Quit yourself like men; speak up, and strike out if necessary, for whatsoever is true and manly, and lovely, and of good report; never try to be popular, but only to do your duty and help others to do theirs, and, wherever you are placed, you may leave the tone of feeling higher than you found it, and so be doing good which no living soul can measure to generations yet unborn.


XV.

We listened to Dr. Arnold, as all boys in their better moods will listen (aye, and men too for the matter of that,) to a man whom we felt to be, with all his heart and soul and strength, striving against whatever was mean and unmanly and unrighteous in our little world. It was not the cold, clear voice of one giving advice and warning from serene heights to those who were struggling and sinning below, but the warm, living voice of one who was fighting for us by our sides, and calling on us to help him and ourselves and one another. And so, wearily and little by little, but surely and steadily on the whole, was brought home to the young boy the meaning of his life; that it was no fool’s or sluggard’s paradise into which he had wandered by chance, but a battle-field ordained from of old, where there are no spectators, but the youngest must take his side, and the stakes are life and death. And he who roused this consciousness in them, showed them at the same time, by every word he spoke in the pulpit, and by his whole daily life, how that battle was to be fought; and stood there before them their fellow-soldier and the captain of their band. The true sort of a captain, too, for a boys’ army, one who had no misgivings and gave no uncertain word of command, and, let who would yield or make truce, would fight the fight out (so every boy felt) to the last gasp and the last drop of blood. Other sides of his character might take hold of and influence boys here and there, but it was this thoroughness and undaunted courage which more than anything else won his way to the hearts of the great mass of those on whom he left his mark, and made them believe first in him, and then in his Master.


XVI.

To stand by what our conscience witnesses for as truth, through evil and good report, even against all opposition of those we love, and of those whose judgment we look up to and should ordinarily prefer to follow; to cut ourselves deliberately off from their love and sympathy and respect, is surely one of the most severe trials to which we can be put. A man has need to feel at such times that the Spirit of the Lord is upon him in some measure, as it was upon Christ when he rose in the synagogue of Nazareth and, selecting the passage of Isaiah which speaks most directly of the Messiah, claimed that title for himself, and told them that to-day this prophecy was fulfilled in him.

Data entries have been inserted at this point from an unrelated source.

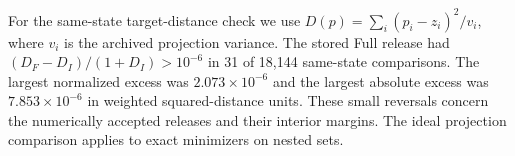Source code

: For the same-state target-distance check we use $D(p)=\sum_i(p_i-z_i)^2/v_i$, where $v_i$ is the archived projection variance. The stored Full release had $(D_F-D_I)/(1+D_I)>10^{-6}$ in 31 of 18,144 same-state comparisons. The largest normalized excess was $2.073\times10^{-6}$ and the largest absolute excess was $7.853\times10^{-6}$ in weighted squared-distance units. These small reversals concern the numerically accepted releases and their interior margins. The ideal projection comparison applies to exact minimizers on nested sets.


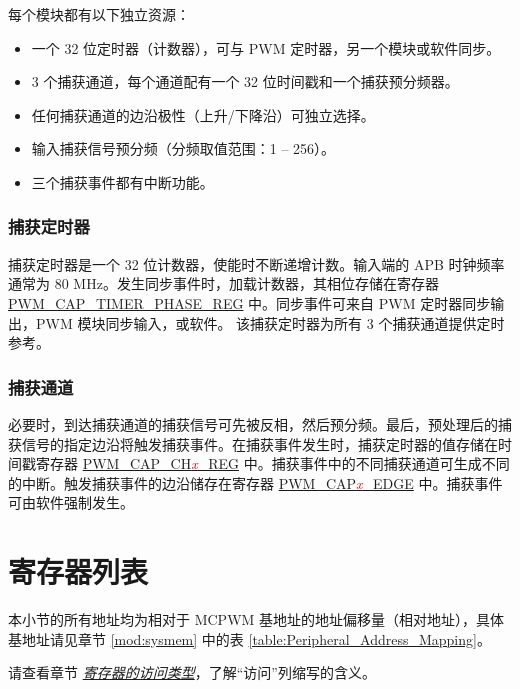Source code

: \documentclass[main\_\_CN.tex]{subfiles}
\begin{document}
每个模块都有以下独立资源：
\begin{itemize}
    \item  一个 32 位定时器（计数器），可与 PWM 定时器，另一个模块或软件同步。
    \item 3 个捕获通道，每个通道配有一个 32 位时间戳和一个捕获预分频器。
    \item 任何捕获通道的边沿极性（上升/下降沿）可独立选择。
    \item 输入捕获信号预分频（分频取值范围：1 – 256）。
    \item 三个捕获事件都有中断功能。
\end{itemize}

\subsubsection{捕获定时器}
 捕获定时器是一个 32 位计数器，使能时不断递增计数。输入端的 APB 时钟频率通常为 80 MHz。发生同步事件时，加载计数器，其相位存储在寄存器 \hyperref[regdesc:PWMCAPTIMERPHASEREG]{PWM\_CAP\_TIMER\_PHASE\_REG} 中。同步事件可来自 PWM 定时器同步输出，PWM 模块同步输入，或软件。 该捕获定时器为所有 3 个捕获通道提供定时参考。

\subsubsection{捕获通道}

必要时，到达捕获通道的捕获信号可先被反相，然后预分频。最后，预处理后的捕获信号的指定边沿将触发捕获事件。在捕获事件发生时，捕获定时器的值存储在时间戳寄存器 \hyperref[regdesc:PWMCAPCH0REG]{PWM\_CAP\_CH\textcolor{red}{\it{x}}\_REG} 中。捕获事件中的不同捕获通道可生成不同的中断。触发捕获事件的边沿储存在寄存器 \hyperref[regdesc:PWMCAPSTATUSREG]{PWM\_CAP\textcolor{red}{\it{x}}\_EDGE} 中。捕获事件可由软件强制发生。



\hypertarget{mcpwm-reg-summ}{}
\section{寄存器列表}
\label{section:register_summary}

本小节的所有地址均为相对于 MCPWM 基地址的地址偏移量（相对地址），具体基地址请见章节 \ref{mod:sysmem} \textit{} 中的表 \ref{table:Peripheral_Address_Mapping}。

请查看章节 \hyperref[glossary-access-types]{\textit{寄存器的访问类型}}，了解“访问”列缩写的含义。


\end{document}
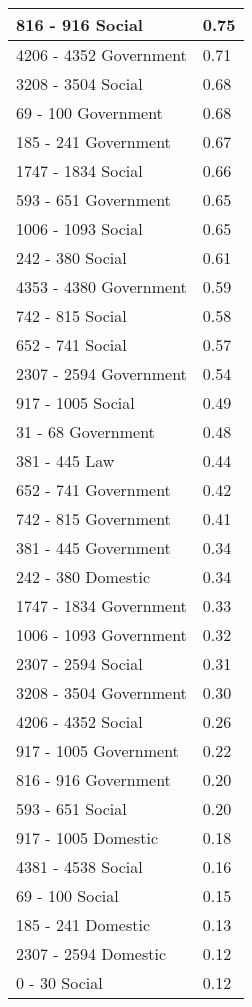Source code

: \documentclass{article}
\begin{document}
\begin{longtable}{ll}
816 - 916 Social & 0.75 \\ \hline
4206 - 4352 Government & 0.71 \\ \hline
3208 - 3504 Social & 0.68 \\ \hline
69 - 100 Government & 0.68 \\ \hline
185 - 241 Government & 0.67 \\ \hline
1747 - 1834 Social & 0.66 \\ \hline
593 - 651 Government & 0.65 \\ \hline
1006 - 1093 Social & 0.65 \\ \hline
242 - 380 Social & 0.61 \\ \hline
4353 - 4380 Government & 0.59 \\ \hline
742 - 815 Social & 0.58 \\ \hline
652 - 741 Social & 0.57 \\ \hline
2307 - 2594 Government & 0.54 \\ \hline
917 - 1005 Social & 0.49 \\ \hline
31 - 68 Government & 0.48 \\ \hline
381 - 445 Law & 0.44 \\ \hline
652 - 741 Government & 0.42 \\ \hline
742 - 815 Government & 0.41 \\ \hline
381 - 445 Government & 0.34 \\ \hline
242 - 380 Domestic & 0.34 \\ \hline
1747 - 1834 Government & 0.33 \\ \hline
1006 - 1093 Government & 0.32 \\ \hline
2307 - 2594 Social & 0.31 \\ \hline
3208 - 3504 Government & 0.30 \\ \hline
4206 - 4352 Social & 0.26 \\ \hline
917 - 1005 Government & 0.22 \\ \hline
816 - 916 Government & 0.20 \\ \hline
593 - 651 Social & 0.20 \\ \hline
917 - 1005 Domestic & 0.18 \\ \hline
4381 - 4538 Social & 0.16 \\ \hline
69 - 100 Social & 0.15 \\ \hline
185 - 241 Domestic & 0.13 \\ \hline
2307 - 2594 Domestic & 0.12 \\ \hline
0 - 30 Social & 0.12 \\ \hline

\end{longtable}
\end{document}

The fierce, hard, Jewish spirit is at once roused to fury. They would kill him then and there, and so settle his claims once for all. He passes through them, and away from the quiet home where he had been brought up—alone, it would seem, so far as man could make him so, and homeless for the remainder of his life. Yet not alone, for his Father is with him; nor homeless for he has the only home of which man can be sure, the home of his own heart shared with the Spirit of God.